Exercise goal
Reproduce, with no alteration, the span of lines that begins at the line containing "If $S$ is a" and ends at the last line of the records, both ends included, and nothing else.

Records supplied
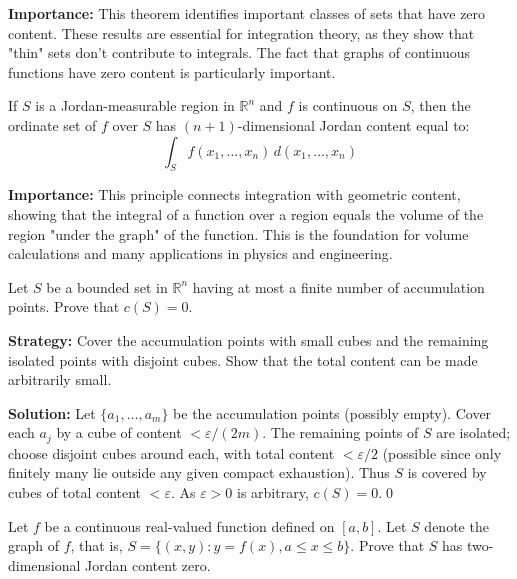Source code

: \noindent\textbf{Importance:} This theorem identifies important classes of sets that have zero content. These results are essential for integration theory, as they show that "thin" sets don't contribute to integrals. The fact that graphs of continuous functions have zero content is particularly important.



\begin{theorem}
If $S$ is a Jordan-measurable region in $\mathbb{R}^n$ and $f$ is continuous on $S$, then the ordinate set of $f$ over $S$ has $(n+1)$-dimensional Jordan content equal to:
\[\int_S f(x_1, \ldots, x_n) \, d(x_1, \ldots, x_n)\]
\end{theorem}

\noindent\textbf{Importance:} This principle connects integration with geometric content, showing that the integral of a function over a region equals the volume of the region "under the graph" of the function. This is the foundation for volume calculations and many applications in physics and engineering.





\begin{problembox}
\begin{problemstatement}
Let \( S \) be a bounded set in \( \mathbb{R}^n \) having at most a finite number of accumulation points. Prove that \( c(S) = 0 \).
\end{problemstatement}
\end{problembox}

\noindent\textbf{Strategy:} Cover the accumulation points with small cubes and the remaining isolated points with disjoint cubes. Show that the total content can be made arbitrarily small.

\bigskip\noindent\textbf{Solution:}
Let $\{a_1,\dots,a_m\}$ be the accumulation points (possibly empty). Cover each $a_j$ by a cube of content $<\varepsilon/(2m)$. The remaining points of $S$ are isolated; choose disjoint cubes around each, with total content $<\varepsilon/2$ (possible since only finitely many lie outside any given compact exhaustion). Thus $S$ is covered by cubes of total content $<\varepsilon$. As $\varepsilon>0$ is arbitrary, $c(S)=0$.\qed


\begin{problembox}
\begin{problemstatement}
Let \( f \) be a continuous real-valued function defined on \([a, b]\). Let \( S \) denote the graph of \( f \), that is, \( S = \{(x, y) : y = f(x), a \leq x \leq b\} \). Prove that \( S \) has two-dimensional Jordan content zero.
\end{problemstatement}
\end{problembox}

Answer for the task
If $S$ is a Jordan-measurable region in $\mathbb{R}^n$ and $f$ is continuous on $S$, then the ordinate set of $f$ over $S$ has $(n+1)$-dimensional Jordan content equal to:
\[\int_S f(x_1, \ldots, x_n) \, d(x_1, \ldots, x_n)\]
\end{theorem}

\noindent\textbf{Importance:} This principle connects integration with geometric content, showing that the integral of a function over a region equals the volume of the region "under the graph" of the function. This is the foundation for volume calculations and many applications in physics and engineering.





\begin{problembox}
\begin{problemstatement}
Let \( S \) be a bounded set in \( \mathbb{R}^n \) having at most a finite number of accumulation points. Prove that \( c(S) = 0 \).
\end{problemstatement}
\end{problembox}

\noindent\textbf{Strategy:} Cover the accumulation points with small cubes and the remaining isolated points with disjoint cubes. Show that the total content can be made arbitrarily small.

\bigskip\noindent\textbf{Solution:}
Let $\{a_1,\dots,a_m\}$ be the accumulation points (possibly empty). Cover each $a_j$ by a cube of content $<\varepsilon/(2m)$. The remaining points of $S$ are isolated; choose disjoint cubes around each, with total content $<\varepsilon/2$ (possible since only finitely many lie outside any given compact exhaustion). Thus $S$ is covered by cubes of total content $<\varepsilon$. As $\varepsilon>0$ is arbitrary, $c(S)=0$.\qed


\begin{problembox}
\begin{problemstatement}
Let \( f \) be a continuous real-valued function defined on \([a, b]\). Let \( S \) denote the graph of \( f \), that is, \( S = \{(x, y) : y = f(x), a \leq x \leq b\} \). Prove that \( S \) has two-dimensional Jordan content zero.
\end{problemstatement}
\end{problembox}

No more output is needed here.